PyTorch project is a Python package that provides GPU accelerated tensor computation and high level functionalities for building deep learning networks. For licensing details, see the PyTorch license doc on GitHub.

In the sections below, we provide guidance on installing PyTorch on Databricks and give an example of running PyTorch programs. See Integrating Deep Learning Libraries with Apache Spark for an example of integrating a deep learning library with Spark.


This is not a comprehensive guide to PyTorch. Refer to the PyTorch website.

Install PyTorch


PyTorch is included in Databricks Runtime 5.1 ML and above, a machine learning runtime that provides a ready-to-go environment for machine learning and data science. Instead of installing PyTorch using the instructions below, you can simply create a cluster using Databricks Runtime ML. See Overview of Databricks Runtime for Machine Learning.
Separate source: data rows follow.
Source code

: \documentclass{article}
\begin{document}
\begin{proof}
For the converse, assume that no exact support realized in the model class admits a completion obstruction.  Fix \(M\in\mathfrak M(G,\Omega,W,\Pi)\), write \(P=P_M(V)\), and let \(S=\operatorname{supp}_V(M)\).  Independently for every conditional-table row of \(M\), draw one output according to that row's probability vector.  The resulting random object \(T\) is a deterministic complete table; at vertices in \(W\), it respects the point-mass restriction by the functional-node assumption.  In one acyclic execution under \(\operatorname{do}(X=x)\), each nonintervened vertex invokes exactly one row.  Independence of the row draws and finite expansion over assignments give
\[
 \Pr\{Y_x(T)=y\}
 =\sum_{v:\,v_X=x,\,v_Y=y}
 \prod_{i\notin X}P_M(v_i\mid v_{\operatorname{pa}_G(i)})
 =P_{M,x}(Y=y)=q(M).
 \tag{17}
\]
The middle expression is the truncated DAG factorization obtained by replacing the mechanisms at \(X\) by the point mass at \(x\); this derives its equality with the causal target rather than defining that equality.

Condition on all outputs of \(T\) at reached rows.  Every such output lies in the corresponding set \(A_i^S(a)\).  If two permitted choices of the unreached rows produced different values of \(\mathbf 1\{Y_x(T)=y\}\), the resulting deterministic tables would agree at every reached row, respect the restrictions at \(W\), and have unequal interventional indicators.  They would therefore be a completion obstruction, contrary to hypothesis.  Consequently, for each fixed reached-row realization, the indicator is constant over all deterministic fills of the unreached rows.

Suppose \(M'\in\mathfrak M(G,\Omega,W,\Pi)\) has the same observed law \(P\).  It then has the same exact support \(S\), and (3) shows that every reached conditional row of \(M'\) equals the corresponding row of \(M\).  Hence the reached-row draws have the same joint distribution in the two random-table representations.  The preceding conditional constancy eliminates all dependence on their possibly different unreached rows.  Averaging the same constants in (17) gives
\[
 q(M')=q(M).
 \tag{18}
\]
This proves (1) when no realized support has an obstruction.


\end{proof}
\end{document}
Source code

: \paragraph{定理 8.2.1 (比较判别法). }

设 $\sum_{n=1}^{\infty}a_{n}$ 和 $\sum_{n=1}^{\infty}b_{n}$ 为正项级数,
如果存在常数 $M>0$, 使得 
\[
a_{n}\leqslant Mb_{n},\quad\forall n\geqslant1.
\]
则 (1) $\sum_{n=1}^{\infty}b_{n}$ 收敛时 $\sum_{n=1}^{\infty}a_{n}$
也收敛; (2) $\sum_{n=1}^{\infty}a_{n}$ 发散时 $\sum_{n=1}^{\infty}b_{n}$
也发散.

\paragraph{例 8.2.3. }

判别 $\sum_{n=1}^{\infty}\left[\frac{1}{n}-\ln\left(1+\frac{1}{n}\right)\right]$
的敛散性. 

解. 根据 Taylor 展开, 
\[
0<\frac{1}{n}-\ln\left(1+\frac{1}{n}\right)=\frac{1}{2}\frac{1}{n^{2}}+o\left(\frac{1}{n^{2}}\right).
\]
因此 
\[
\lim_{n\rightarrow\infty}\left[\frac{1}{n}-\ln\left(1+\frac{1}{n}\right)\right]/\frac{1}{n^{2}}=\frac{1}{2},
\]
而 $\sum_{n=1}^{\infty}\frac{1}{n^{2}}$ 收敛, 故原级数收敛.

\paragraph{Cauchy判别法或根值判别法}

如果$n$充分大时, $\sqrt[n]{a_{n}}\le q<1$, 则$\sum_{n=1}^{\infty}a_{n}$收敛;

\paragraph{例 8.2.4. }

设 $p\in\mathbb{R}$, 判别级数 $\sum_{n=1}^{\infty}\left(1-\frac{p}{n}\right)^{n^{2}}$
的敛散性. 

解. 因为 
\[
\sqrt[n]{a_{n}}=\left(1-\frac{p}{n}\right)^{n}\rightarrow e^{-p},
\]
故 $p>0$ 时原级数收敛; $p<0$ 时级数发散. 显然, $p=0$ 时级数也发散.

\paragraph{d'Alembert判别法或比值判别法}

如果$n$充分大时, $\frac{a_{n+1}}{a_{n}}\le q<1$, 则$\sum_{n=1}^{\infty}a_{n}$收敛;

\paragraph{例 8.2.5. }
PyTorch can be installed as a Databricks PyPI library. Create two libraries: one with the wheel URL for your version of Python and torchvision. Databricks recommends version 0.4.1:

  • Python 2:<cuda-version>/torch-0.4.1-cp27-cp27mu-linux_x86_64.whl
  • Python 3:<cuda-version>/torch-0.4.1-cp35-cp35m-linux_x86_64.whl

where <cuda-version> is 90 for Databricks Runtime 5.x and 4.x and 80 for Databricks Runtime 3.x.

Use PyTorch on a single node

To test and migrate single-machine PyTorch workflows, you can start with a driver-only cluster on Databricks by setting the number of workers to zero. Though Apache Spark is not functional under this setting, it is a cost-effective way to run single-machine PyTorch workflows.